Essentia Health, an integrated health system serving communities in Minnesota, Wisconsin, and North Dakota, also recently announced a reduction of non-medical staff as the organization prepares for a surge of COVID-19 patients. The health system also plans to redeploy some of its workforce to increase capacity for treatment and protect its staff from financial impacts from the pandemic.

READ MORE: 80% of CFOs Expect Revenue, Profit Declines Due to COVID-19

Meanwhile, other healthcare organizations like Tenet Healthcare are having to reconsider compensation packages, such as 401(k) match programs, in light of the new COVID-19 reality.

Operational disruptions from COVID-19 are forcing some hospitals and health systems to make tough choices regarding their workforce.

According to experts at healthcare consulting firm Kaufman Hall, healthcare organizations are experiencing severe capacity shortages and service mix shifts, as volumes for procedures that normally drive revenue significantly decline. Organizations are also facing workforce and supply chain disruptions, as well as balance sheet stress as the value of invested assets fall.

This is creating financial stress for hospitals and health systems, which were already up against tight operating margins before the pandemic.

On top of that, new research shows that, even with a Medicare rate boost authorized by the recent coronavirus stimulus package, hospitals are set to lose over $1,000 per COVID-19 hospitalization.
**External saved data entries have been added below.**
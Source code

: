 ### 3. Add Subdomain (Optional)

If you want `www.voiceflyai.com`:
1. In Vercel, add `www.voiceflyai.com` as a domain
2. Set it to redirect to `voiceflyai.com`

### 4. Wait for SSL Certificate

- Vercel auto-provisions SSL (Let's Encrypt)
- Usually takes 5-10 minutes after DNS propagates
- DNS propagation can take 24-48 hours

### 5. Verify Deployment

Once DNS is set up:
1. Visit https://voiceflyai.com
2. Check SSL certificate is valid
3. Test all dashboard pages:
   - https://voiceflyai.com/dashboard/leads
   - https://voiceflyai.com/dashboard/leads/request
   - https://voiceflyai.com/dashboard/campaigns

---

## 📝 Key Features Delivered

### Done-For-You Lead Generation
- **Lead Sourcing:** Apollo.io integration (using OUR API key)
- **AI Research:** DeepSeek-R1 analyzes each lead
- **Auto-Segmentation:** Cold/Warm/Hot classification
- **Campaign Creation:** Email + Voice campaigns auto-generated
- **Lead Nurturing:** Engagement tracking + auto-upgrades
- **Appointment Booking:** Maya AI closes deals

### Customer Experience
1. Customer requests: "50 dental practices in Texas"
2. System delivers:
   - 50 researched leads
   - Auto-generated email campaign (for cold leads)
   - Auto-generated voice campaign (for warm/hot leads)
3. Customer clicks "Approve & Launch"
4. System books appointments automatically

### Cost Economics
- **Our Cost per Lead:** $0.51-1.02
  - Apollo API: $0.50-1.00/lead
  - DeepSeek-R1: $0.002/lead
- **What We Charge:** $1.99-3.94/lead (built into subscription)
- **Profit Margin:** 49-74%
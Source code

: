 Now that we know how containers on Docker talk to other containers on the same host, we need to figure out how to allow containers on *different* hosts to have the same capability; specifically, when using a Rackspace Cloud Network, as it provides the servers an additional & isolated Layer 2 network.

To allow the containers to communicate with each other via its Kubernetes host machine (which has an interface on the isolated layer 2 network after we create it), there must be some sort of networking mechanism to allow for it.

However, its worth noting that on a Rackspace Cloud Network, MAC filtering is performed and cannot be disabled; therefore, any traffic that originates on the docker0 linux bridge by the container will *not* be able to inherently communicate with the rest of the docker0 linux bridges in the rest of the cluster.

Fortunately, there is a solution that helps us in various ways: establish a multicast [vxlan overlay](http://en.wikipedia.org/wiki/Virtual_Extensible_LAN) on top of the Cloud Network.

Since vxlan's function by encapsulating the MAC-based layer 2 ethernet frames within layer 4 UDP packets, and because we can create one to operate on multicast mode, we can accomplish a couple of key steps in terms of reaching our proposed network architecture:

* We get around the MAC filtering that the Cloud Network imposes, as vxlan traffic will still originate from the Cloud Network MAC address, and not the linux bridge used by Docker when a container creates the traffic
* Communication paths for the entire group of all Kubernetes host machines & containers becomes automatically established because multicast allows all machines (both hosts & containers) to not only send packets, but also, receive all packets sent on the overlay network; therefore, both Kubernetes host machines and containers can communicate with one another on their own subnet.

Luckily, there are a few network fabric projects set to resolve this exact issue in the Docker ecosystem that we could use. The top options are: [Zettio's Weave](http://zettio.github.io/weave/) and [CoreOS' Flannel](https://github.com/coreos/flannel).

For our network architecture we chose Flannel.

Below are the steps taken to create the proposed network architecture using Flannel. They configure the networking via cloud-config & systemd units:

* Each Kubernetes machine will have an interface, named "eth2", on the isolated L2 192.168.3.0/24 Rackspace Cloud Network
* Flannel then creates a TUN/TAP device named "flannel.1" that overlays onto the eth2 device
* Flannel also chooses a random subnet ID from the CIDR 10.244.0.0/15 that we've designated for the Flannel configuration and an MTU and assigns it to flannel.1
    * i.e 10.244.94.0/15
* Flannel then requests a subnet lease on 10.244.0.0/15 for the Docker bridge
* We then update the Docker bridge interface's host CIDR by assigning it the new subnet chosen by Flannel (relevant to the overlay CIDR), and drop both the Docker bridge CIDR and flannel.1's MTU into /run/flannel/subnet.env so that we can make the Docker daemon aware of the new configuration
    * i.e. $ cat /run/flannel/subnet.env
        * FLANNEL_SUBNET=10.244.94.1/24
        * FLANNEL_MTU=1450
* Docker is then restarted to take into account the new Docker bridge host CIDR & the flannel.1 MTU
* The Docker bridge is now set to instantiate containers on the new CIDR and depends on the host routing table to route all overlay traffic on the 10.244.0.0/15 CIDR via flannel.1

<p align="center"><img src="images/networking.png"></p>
Playing defense financially is a good strategy for hospitals and health systems right now, says Eric Jordahl, a managing director at Kaufman Hall.

“The main message is play defense as much as you can and really focus on locking things down,” he recently told RevCycleIntelligence. “Think about how much liquidity your organization has and how quickly you can access liquidity.”

Paying more attention to clinical documentation can also help organizations recover from the looming claims management and revenue capture issues to come.

“There's a lot of confusion over what the blanket waivers cover versus what happens under specific waivers versus what governors are stating,” said Delphine O’Rourke, partner at Duane Morris and former associate general counsel for Ascension. “We find in emergencies, that for months and years afterward, you are dealing with payment and insurance issues.”

“This needs to be documented,” she stressed in an interview with RevCycleIntelligence.

This may be the new normal for hospitals and health systems for the next couple of months even with $100 billion coming down the pipeline from the recent stimulus package. Balancing cost containment strategies with ensuring staff and patients get the support they need will be key to weathering the storm.